Table 1. Synopsis of all Diaporthe strains with genomes sequenced. (Note: NA stands for ‘not applicable’ meaning that the genome is available at the JGI Portal but has no Project ID).
The low number of genomes and annotations available impairs researchers to unveil key genes involved in the infection process of Diaporthe, as well as mechanisms involved in the dual lifestyle (pathogen-endophyte). To bridge this, studies on the genome sequencing of Diaporthe species have focused on genomic signatures that allow them to successfully invade and colonize the host plant through the presence of:
- (1)
-
Hydrolytic enzymes to degrade plant cell wall polysaccharides (e.g., pectins, celluloses, and lignins) to ensure a successful entry into the host
[9][12][14][20].
- (2)
-
Biosynthetic gene clusters encoding for toxic metabolites that injure plant cells and enhance disease progression. (e.g., fusicoccin A, fusarin, and ACT-toxin II)
[9][20].
- (3)
-
Cellular transporters of ions (e.g., zinc, sulfur, copper), molecules that enhance pathogenicity (e.g., peroxiredoxin, tetraspanin), and sugars from plant polysaccharides degradation (e.g., xylose, inositol, and glycerol)
[9].
- (4)
-
Pathogenicity-related genes (e.g., acid aspartate and aminopeptidase) and candidate effectors (e.g., carboxylesterases, CFEM-domain, and laccases) that facilitate the host to be infected and manipulate the host immune defense
[9][12].
Moreover, genome-wide association studies could be implemented to identify the genomic regions potentially associated with aggressiveness, through the analysis of single nucleotide polymorphism (SNP) data
[24]. The analysis of SNPs between pathogenic and non-pathogenic fungi/endophytes is also a promising tool for the identification of candidate effectors underlying the pathogenicity of species of
Diaporthe, as well as to understand the ecological and evolutionary dynamics of plant pathogens
[25].
The integration of omics approaches can also speed up the identification of putative effectors in the genus
Diaporthe and the characterization of their virulence functions in their host plants.
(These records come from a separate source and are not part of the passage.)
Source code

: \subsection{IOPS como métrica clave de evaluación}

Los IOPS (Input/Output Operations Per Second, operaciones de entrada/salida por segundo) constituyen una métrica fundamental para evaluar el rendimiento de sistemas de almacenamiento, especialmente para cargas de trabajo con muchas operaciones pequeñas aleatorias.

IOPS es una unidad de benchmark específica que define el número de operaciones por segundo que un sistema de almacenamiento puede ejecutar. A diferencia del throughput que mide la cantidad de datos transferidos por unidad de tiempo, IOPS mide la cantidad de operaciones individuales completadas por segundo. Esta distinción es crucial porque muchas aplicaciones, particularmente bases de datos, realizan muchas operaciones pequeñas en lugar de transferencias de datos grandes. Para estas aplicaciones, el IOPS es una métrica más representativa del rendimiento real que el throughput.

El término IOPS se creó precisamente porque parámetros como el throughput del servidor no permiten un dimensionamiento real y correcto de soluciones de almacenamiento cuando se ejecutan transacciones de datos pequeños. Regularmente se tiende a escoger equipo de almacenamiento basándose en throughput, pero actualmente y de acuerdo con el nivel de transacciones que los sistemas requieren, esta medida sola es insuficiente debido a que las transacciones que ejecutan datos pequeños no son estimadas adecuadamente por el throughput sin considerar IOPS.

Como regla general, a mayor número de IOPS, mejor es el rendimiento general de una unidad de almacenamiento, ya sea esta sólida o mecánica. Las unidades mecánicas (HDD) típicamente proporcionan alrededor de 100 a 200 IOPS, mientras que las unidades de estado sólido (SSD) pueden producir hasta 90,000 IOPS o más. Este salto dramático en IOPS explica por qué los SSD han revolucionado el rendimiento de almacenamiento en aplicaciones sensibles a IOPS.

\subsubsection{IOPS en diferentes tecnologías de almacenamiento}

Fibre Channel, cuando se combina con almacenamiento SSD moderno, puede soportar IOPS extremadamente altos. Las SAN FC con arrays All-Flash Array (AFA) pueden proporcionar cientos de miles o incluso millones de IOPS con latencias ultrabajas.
Effectors are secreted proteins by fungal pathogens that modulate and interfere with plant defense responses
[26]. Recently, Mena et al.
[12] defined a set of proteins considered within the secretome of six
Diaporthe species through a comparative analysis of available genomes. Moreover, Hilário et al.
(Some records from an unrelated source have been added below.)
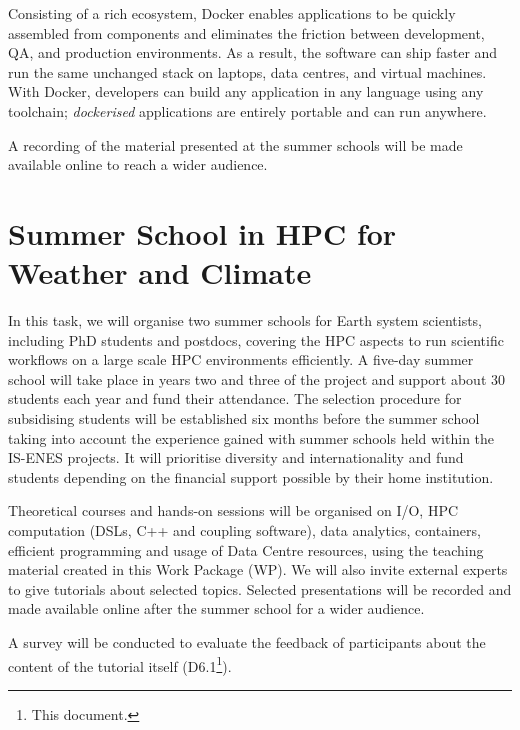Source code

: Consisting of a rich ecosystem, Docker enables applications to be quickly assembled from components and eliminates the friction between development, QA, and production environments. As a result, the software can ship faster and run the same unchanged stack on laptops, data centres, and virtual machines. With Docker, developers can build any application in any language using any toolchain; \textit{dockerised} applications are entirely portable and can run anywhere.

A recording of the material presented at the summer schools will be made available online to reach a wider audience.

\section{Summer School in HPC for Weather and Climate}
\label{sec:tss}

In this task, we will organise two summer schools for Earth system scientists, including PhD students and postdocs, covering the HPC aspects to run scientific workflows on a large scale HPC environments efficiently. A five-day summer school will take place in years two and three of the project and support about 30 students each year and fund their attendance. The selection procedure for subsidising students will be established six months before the summer school taking into account the experience gained with summer schools held within the IS-ENES projects. It will prioritise diversity and internationality and fund students depending on the financial support possible by their home institution.

Theoretical courses and hands-on sessions will be organised on I/O, HPC computation (DSLs, C++ and coupling software), data analytics, containers, efficient programming and usage of Data Centre resources, using the teaching material created in this Work Package (WP). We will also invite external experts to give tutorials about selected topics. Selected presentations will be recorded and made available online after the summer school for a wider audience.

A survey will be conducted to evaluate the feedback of participants about the content of the tutorial itself (D6.1\footnote{This document.}).
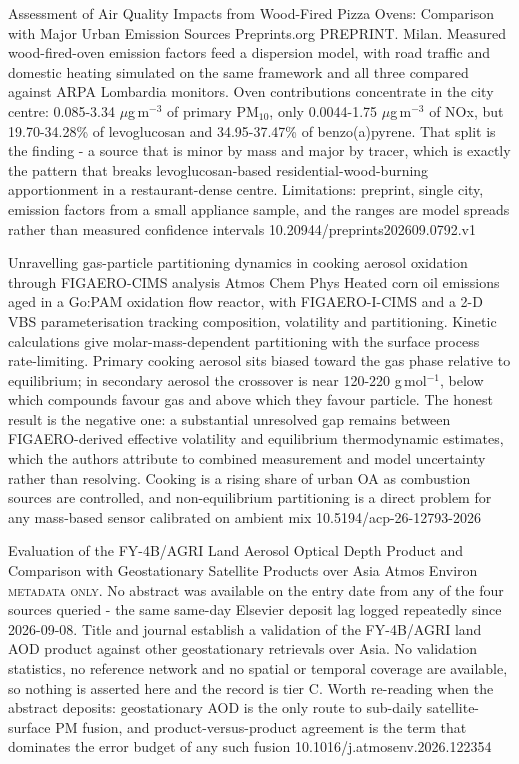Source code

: \documentclass[10pt]{article}
\begin{document}
{Assessment of Air Quality Impacts from Wood-Fired Pizza Ovens: Comparison with Major Urban Emission Sources}
{Preprints.org}
{PREPRINT. Milan. Measured wood-fired-oven emission factors feed a dispersion model, with road traffic and domestic heating simulated on the same framework and all three compared against ARPA Lombardia monitors. Oven contributions concentrate in the city centre: 0.085-3.34 $\mu$g\,m$^{-3}$ of primary PM$_{10}$, only 0.0044-1.75 $\mu$g\,m$^{-3}$ of NOx, but 19.70-34.28\% of levoglucosan and 34.95-37.47\% of benzo(a)pyrene. That split is the finding - a source that is minor by mass and major by tracer, which is exactly the pattern that breaks levoglucosan-based residential-wood-burning apportionment in a restaurant-dense centre. Limitations: preprint, single city, emission factors from a small appliance sample, and the ranges are model spreads rather than measured confidence intervals}
{10.20944/preprints202609.0792.v1}


{Unravelling gas-particle partitioning dynamics in cooking aerosol oxidation through FIGAERO-CIMS analysis}
{Atmos Chem Phys}
{Heated corn oil emissions aged in a Go:PAM oxidation flow reactor, with FIGAERO-I-CIMS and a 2-D VBS parameterisation tracking composition, volatility and partitioning. Kinetic calculations give molar-mass-dependent partitioning with the surface process rate-limiting. Primary cooking aerosol sits biased toward the gas phase relative to equilibrium; in secondary aerosol the crossover is near 120-220 g\,mol$^{-1}$, below which compounds favour gas and above which they favour particle. The honest result is the negative one: a substantial unresolved gap remains between FIGAERO-derived effective volatility and equilibrium thermodynamic estimates, which the authors attribute to combined measurement and model uncertainty rather than resolving. Cooking is a rising share of urban OA as combustion sources are controlled, and non-equilibrium partitioning is a direct problem for any mass-based sensor calibrated on ambient mix}
{10.5194/acp-26-12793-2026}

{Evaluation of the FY-4B/AGRI Land Aerosol Optical Depth Product and Comparison with Geostationary Satellite Products over Asia}
{Atmos Environ}
{\textsc{metadata only.} No abstract was available on the entry date from any of the four sources queried - the same same-day Elsevier deposit lag logged repeatedly since 2026-09-08. Title and journal establish a validation of the FY-4B/AGRI land AOD product against other geostationary retrievals over Asia. No validation statistics, no reference network and no spatial or temporal coverage are available, so nothing is asserted here and the record is tier C. Worth re-reading when the abstract deposits: geostationary AOD is the only route to sub-daily satellite-surface PM fusion, and product-versus-product agreement is the term that dominates the error budget of any such fusion}
{10.1016/j.atmosenv.2026.122354}
\end{document}
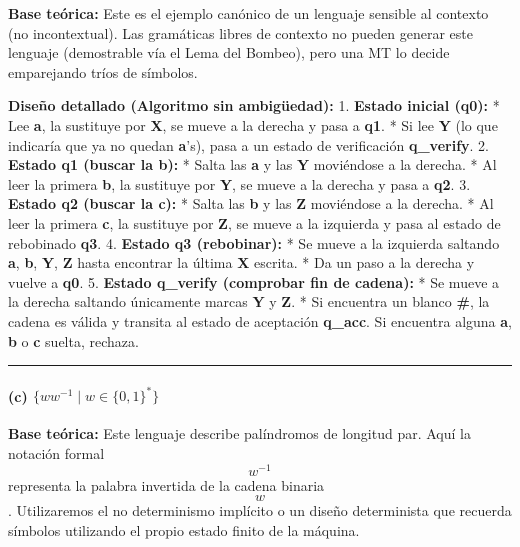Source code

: \documentclass[12pt]{book} %
\begin{document}
\textbf{Base teórica:} Este es el ejemplo canónico de un lenguaje
sensible al contexto (no incontextual). Las gramáticas libres de
contexto no pueden generar este lenguaje (demostrable vía el Lema del
Bombeo), pero una MT lo decide emparejando tríos de símbolos.

\textbf{Diseño detallado (Algoritmo sin ambigüedad):} 1. \textbf{Estado
inicial (q0):} * Lee \textbf{a}, la sustituye por \textbf{X}, se mueve a
la derecha y pasa a \textbf{q1}. * Si lee \textbf{Y} (lo que indicaría
que ya no quedan \textbf{a}'s), pasa a un estado de verificación
\textbf{q\_verify}. 2. \textbf{Estado q1 (buscar la b):} * Salta las
\textbf{a} y las \textbf{Y} moviéndose a la derecha. * Al leer la
primera \textbf{b}, la sustituye por \textbf{Y}, se mueve a la derecha y
pasa a \textbf{q2}. 3. \textbf{Estado q2 (buscar la c):} * Salta las
\textbf{b} y las \textbf{Z} moviéndose a la derecha. * Al leer la
primera \textbf{c}, la sustituye por \textbf{Z}, se mueve a la izquierda
y pasa al estado de rebobinado \textbf{q3}. 4. \textbf{Estado q3
(rebobinar):} * Se mueve a la izquierda saltando \textbf{a}, \textbf{b},
\textbf{Y}, \textbf{Z} hasta encontrar la última \textbf{X} escrita. *
Da un paso a la derecha y vuelve a \textbf{q0}. 5. \textbf{Estado
q\_verify (comprobar fin de cadena):} * Se mueve a la derecha saltando
únicamente marcas \textbf{Y} y \textbf{Z}. * Si encuentra un blanco
\textbf{\#}, la cadena es válida y transita al estado de aceptación
\textbf{q\_acc}. Si encuentra alguna \textbf{a}, \textbf{b} o \textbf{c}
suelta, rechaza.

\begin{center}\rule{0.5\linewidth}{0.5pt}\end{center}

\hypertarget{c-ww-1-mid-w-in-01}{%
\paragraph{\texorpdfstring{(c)
\(\{ww^{-1} \mid w \in \{0,1\}^*\}\)}{(c) \textbackslash\{ww\^{}\{-1\} \textbackslash mid w \textbackslash in \textbackslash\{0,1\textbackslash\}\^{}*\textbackslash\}}}\label{c-ww-1-mid-w-in-01}}

\textbf{Base teórica:} Este lenguaje describe palíndromos de longitud
par. Aquí la notación formal \[w^{-1}\] representa la palabra invertida
de la cadena binaria \[w\]. Utilizaremos el no determinismo implícito o
un diseño determinista que recuerda símbolos utilizando el propio estado
finito de la máquina.
\end{document}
[9] have also identified candidate effectors from two
Diaporthe species, through sequencing and analysis of their genomes (
Table 2). This suggests that the genomes of species of
Diaporthe have a large array of candidate effectors involved in pathogenicity, and some of them are common to other
Diaporthe pathogens while others are
Diaporthe-specific
[12]. Nevertheless, future studies should be undertaken aiming to reveal effector functions during the infection process and to understand how effectors alter plant physiology, thus underpinning
Diaporthe lifestyles
[27]. Overall, genomic studies on
Diaporthe intend to deepen the knowledge on:
- (1)
-
Ecological selection and adaptation of species of
Diaporthe to degrade the available biomass as carbon source
[9][12][20].
- (2)
-
Gene functions related to pathogenicity
[9][12].
- (3)
-
Phylogenomic studies to offer insights into phylogenetic inference of
Diaporthe [2][14].
- (4)
-
Genetic basis for multi-omics analyses to provide a thorough overview on plant-pathogen interactions
[12][28][29][30][31].
Table 2. Overview of some effector proteins identified in the genomes of species of Diaporthe.
2. Transcriptomics
The RNA-Seq technique has revolutionized the way in which transcriptomes are analyzed
[32]. It promotes the understanding of gene expression under different conditions and allows for the discovery of new genes and transcription patterns, which helps to understand cell function and metabolic mechanisms
[33]. As a result, it has been considered one of the most important applications of NGS technology, and one of the most important tools in plant pathology
[32] since it allows to investigate the transcriptomic profiles of plant pathogens during infection
[34][35]. As the interaction between plants and their pathogens is a dynamic process, these interactions should be analyzed as a dual process
[34]. Hence, dual RNA sequencing allows to study host and pathogen transcriptomes simultaneously, detecting pathogen-specific transcripts as well as provides a more complete insight into the host defense mechanisms
[36]. This approach has already been applied in studies of plant-pathogen interactions in crops such as grapevines
[31][35]; peach
[37] and potato
[38]; medicinal plants
[39]; and forest trees such as
Eucalyptus sp.
[40] and
Pinus sp.
[41].
However, the utilization of transcriptomics data is often hampered by the lack of annotations and genomes available, which is reflected in the scarce transcriptome studies, for example, in the genus
Diaporthe. The few studies regarding the transcripts characterization in this genus are mainly based on quantitative PCR (qPCR). For example, Książkiewicz et al.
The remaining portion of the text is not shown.